[[ GIVEN ENTRIES open ]]

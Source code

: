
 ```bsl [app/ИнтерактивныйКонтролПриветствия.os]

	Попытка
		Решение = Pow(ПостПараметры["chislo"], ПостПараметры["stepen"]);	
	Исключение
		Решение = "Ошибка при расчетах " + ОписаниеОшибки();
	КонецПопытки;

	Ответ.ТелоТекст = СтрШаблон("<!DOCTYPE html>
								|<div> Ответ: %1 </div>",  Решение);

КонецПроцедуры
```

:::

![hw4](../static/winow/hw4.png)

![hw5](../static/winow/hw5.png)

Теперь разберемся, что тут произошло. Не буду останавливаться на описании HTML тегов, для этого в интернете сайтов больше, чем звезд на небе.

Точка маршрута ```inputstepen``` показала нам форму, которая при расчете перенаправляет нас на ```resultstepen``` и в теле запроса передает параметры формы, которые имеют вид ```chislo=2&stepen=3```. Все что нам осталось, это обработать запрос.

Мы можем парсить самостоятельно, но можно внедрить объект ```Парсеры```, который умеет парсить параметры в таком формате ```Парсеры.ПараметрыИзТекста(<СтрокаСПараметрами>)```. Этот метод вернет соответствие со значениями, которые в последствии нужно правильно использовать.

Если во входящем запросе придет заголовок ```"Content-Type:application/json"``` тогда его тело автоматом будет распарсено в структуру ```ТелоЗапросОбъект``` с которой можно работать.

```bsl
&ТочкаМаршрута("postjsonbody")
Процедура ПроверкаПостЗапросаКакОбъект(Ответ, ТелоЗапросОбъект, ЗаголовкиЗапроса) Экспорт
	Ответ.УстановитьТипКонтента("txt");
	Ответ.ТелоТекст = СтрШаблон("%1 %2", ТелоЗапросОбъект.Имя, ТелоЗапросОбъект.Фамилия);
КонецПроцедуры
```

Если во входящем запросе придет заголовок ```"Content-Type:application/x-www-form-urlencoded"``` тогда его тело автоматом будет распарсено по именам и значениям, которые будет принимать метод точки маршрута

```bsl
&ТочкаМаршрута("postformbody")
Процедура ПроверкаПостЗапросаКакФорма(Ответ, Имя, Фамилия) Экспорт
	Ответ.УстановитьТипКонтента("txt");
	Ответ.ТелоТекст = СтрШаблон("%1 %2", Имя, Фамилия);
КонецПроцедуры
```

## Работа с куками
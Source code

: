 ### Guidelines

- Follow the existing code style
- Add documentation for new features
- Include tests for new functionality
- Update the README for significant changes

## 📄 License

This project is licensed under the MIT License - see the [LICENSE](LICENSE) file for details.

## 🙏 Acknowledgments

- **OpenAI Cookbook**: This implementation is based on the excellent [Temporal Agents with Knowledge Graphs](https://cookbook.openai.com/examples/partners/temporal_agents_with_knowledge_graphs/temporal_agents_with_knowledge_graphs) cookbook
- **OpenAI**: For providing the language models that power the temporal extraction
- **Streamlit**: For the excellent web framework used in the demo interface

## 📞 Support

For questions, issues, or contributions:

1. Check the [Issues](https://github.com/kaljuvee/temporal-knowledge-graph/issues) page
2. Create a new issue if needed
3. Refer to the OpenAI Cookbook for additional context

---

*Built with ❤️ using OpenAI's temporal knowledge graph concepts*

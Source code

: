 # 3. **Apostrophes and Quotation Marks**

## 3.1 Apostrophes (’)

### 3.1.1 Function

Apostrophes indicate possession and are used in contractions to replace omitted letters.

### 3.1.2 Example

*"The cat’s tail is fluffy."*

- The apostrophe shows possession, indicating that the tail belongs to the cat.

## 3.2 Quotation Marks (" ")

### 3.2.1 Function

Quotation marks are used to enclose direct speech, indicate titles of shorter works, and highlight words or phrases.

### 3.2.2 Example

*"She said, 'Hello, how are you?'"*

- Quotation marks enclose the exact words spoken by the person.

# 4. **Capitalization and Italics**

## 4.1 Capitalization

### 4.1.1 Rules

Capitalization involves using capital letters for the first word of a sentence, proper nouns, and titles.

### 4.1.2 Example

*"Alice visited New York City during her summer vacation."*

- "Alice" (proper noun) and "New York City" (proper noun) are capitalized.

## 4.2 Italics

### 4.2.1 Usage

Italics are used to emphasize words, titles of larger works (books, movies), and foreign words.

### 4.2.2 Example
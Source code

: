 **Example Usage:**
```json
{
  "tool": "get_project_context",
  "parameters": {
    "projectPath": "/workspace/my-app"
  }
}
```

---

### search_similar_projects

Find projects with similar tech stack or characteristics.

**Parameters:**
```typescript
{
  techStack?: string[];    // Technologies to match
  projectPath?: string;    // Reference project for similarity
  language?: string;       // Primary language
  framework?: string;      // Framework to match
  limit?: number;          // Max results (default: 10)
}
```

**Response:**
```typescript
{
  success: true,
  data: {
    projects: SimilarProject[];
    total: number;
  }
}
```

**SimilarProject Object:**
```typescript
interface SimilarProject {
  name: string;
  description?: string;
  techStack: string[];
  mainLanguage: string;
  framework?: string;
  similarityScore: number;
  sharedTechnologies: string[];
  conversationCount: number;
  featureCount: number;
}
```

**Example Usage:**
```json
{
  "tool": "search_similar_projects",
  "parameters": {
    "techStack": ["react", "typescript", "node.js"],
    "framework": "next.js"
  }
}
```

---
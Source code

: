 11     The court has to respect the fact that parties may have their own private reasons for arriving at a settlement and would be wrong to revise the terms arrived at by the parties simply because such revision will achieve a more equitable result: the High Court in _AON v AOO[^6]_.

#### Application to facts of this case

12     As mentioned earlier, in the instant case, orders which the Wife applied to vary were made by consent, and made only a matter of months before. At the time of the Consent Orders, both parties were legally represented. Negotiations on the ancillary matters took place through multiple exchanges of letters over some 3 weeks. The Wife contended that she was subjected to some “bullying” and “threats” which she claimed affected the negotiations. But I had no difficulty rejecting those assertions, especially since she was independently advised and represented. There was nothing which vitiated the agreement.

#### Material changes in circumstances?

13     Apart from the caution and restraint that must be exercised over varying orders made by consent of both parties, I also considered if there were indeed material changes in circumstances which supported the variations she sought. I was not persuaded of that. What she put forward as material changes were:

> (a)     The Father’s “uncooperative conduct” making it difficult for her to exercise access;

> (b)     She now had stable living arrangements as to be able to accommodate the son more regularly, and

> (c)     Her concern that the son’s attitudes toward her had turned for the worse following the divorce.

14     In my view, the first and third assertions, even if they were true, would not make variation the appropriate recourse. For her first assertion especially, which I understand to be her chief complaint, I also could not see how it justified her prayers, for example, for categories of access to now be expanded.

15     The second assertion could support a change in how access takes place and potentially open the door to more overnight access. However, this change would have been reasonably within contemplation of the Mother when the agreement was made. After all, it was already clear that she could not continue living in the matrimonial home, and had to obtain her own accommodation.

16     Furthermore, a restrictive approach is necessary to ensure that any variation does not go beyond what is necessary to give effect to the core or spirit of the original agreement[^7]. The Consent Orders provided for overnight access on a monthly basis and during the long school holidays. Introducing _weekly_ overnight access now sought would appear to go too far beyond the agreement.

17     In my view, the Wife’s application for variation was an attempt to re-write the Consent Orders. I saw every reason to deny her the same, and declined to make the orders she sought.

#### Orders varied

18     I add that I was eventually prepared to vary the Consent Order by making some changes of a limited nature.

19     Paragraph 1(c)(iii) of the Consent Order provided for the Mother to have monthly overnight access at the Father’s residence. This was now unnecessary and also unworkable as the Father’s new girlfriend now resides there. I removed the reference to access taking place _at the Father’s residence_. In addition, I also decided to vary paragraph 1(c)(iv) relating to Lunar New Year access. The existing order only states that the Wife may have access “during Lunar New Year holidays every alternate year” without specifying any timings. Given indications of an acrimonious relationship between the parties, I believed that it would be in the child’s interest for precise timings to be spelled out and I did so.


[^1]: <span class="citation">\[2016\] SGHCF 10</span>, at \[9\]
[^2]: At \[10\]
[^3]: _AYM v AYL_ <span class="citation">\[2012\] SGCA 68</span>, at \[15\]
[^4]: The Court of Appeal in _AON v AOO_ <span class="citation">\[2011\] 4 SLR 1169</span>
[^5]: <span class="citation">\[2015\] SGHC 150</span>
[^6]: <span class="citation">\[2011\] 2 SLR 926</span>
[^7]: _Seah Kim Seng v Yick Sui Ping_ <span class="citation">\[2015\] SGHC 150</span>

[[ GIVEN ENTRIES closed ]]

*YOUR TASK*. Only the lines above from the line containing "- **OpenAI Cookbook**: This" through the line containing "### 3.1.1 Function" should be retyped, exactly and with both ends included.

*TASK ANSWER*.
- **OpenAI Cookbook**: This implementation is based on the excellent [Temporal Agents with Knowledge Graphs](https://cookbook.openai.com/examples/partners/temporal_agents_with_knowledge_graphs/temporal_agents_with_knowledge_graphs) cookbook
- **OpenAI**: For providing the language models that power the temporal extraction
- **Streamlit**: For the excellent web framework used in the demo interface

## 📞 Support

For questions, issues, or contributions:

1. Check the [Issues](https://github.com/kaljuvee/temporal-knowledge-graph/issues) page
2. Create a new issue if needed
3. Refer to the OpenAI Cookbook for additional context

---

*Built with ❤️ using OpenAI's temporal knowledge graph concepts*

Source code

: # 3. **Apostrophes and Quotation Marks**

## 3.1 Apostrophes (’)

### 3.1.1 Function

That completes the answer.